Igor Martínez

Personal information
- Full name: Igor Martínez Caseras
- Date of birth: 19 July 1989 (age 36)
- Place of birth: Vitoria, Spain
- Height: 1.70 m (5 ft 7 in)
- Position: Attacking midfielder

Youth career
- Alavés

Senior career*
- Years: Team / Apps / (Gls)
- 2007–2010: Alavés / 87 / (12)
- 2010–2012: Bilbao Athletic / 31 / (2)
- 2010–2013: Athletic Bilbao / 13 / (0)
- 2013–2015: Mirandés / 67 / (4)
- 2015–2017: Lugo / 32 / (2)
- 2017–2018: Mirandés / 29 / (1)
- 2018–2019: Melilla / 36 / (1)
- 2019–2020: Linense / 5 / (0)
- Total:  / 300 / (22)

International career
- 2008: Spain U19 / 2 / (0)

= Igor Martínez =

Spanish footballer

Igor Martínez Caseras (born 19 July 1989) is a Spanish former professional footballer who played mainly as an attacking midfielder.

==Club career==
Martínez was born in Vitoria-Gasteiz, Álava. After beginning his career at his hometown club Deportivo Alavés, in the Segunda División and Segunda División B, he moved to Basque neighbours Athletic Bilbao on 26 May 2010, for €200,000 and a three-year contract; he was initially assigned to the reserves also in the third tier.

On 18 September 2010, Martínez made his official debut with the first team, starting and playing 70 minutes in a 2–2 away draw against Sporting de Gijón. He only totalled ten La Liga matches in his first two seasons, however.

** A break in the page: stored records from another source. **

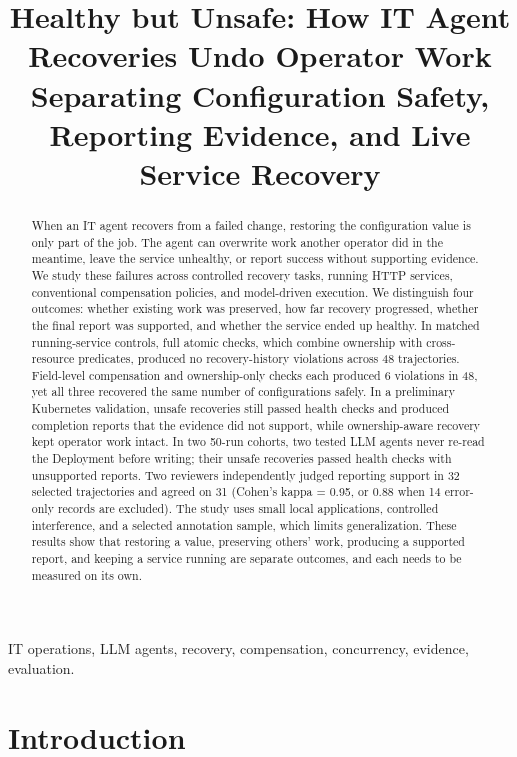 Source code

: \documentclass[conference,10pt]{IEEEtran}
\title{Healthy but Unsafe: How IT Agent Recoveries Undo Operator Work\\[0.3em]{\large Separating Configuration Safety, Reporting Evidence, and Live Service Recovery}}
\author{\IEEEauthorblockN{Santosh Sibyala}\IEEEauthorblockA{ORCID: 0009-0000-5970-4166\\santoshsibyala@gmail.com}}
\begin{document}
\maketitle


\begin{abstract}

When an IT agent recovers from a failed change, restoring the configuration value is only part of the job. The agent can overwrite work another operator did in the meantime, leave the service unhealthy, or report success without supporting evidence. We study these failures across controlled recovery tasks, running HTTP services, conventional compensation policies, and model\hyp{}driven execution. We distinguish four outcomes: whether existing work was preserved, how far recovery progressed, whether the final report was supported, and whether the service ended up healthy. In matched running\hyp{}service controls, full atomic checks, which combine ownership with cross\hyp{}resource predicates, produced no recovery\hyp{}history violations across 48 trajectories. Field\hyp{}level compensation and ownership\hyp{}only checks each produced 6 violations in 48, yet all three recovered the same number of configurations safely. In a preliminary Kubernetes validation, unsafe recoveries still passed health checks and produced completion reports that the evidence did not support, while ownership\hyp{}aware recovery kept operator work intact. In two 50-run cohorts, two tested LLM agents never re\hyp{}read the Deployment before writing; their unsafe recoveries passed health checks with unsupported reports. Two reviewers independently judged reporting support in 32 selected trajectories and agreed on 31 (Cohen's kappa = 0.95, or 0.88 when 14 error\hyp{}only records are excluded). The study uses small local applications, controlled interference, and a selected annotation sample, which limits generalization. These results show that restoring a value, preserving others' work, producing a supported report, and keeping a service running are separate outcomes, and each needs to be measured on its own.

\end{abstract}

\begin{IEEEkeywords}

IT operations, LLM agents, recovery, compensation, concurrency, evidence, evaluation.

\end{IEEEkeywords}

\section{Introduction}
\end{document}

Martínez scored his only goal for Athletic on 30 August 2012, in a game at HJK Helsinki in the play-off round of the UEFA Europa League, closing the 3–3 draw (9–3 aggregate win). Released in June 2013, he resumed his career in the second division with CD Mirandés and CD Lugo.

Subsequently, Martínez represented Mirandés, UD Melilla and Real Balompédica Linense, with all the sides competing in the third tier. He announced his retirement on 6 October 2020 aged 31, due to a foot injury.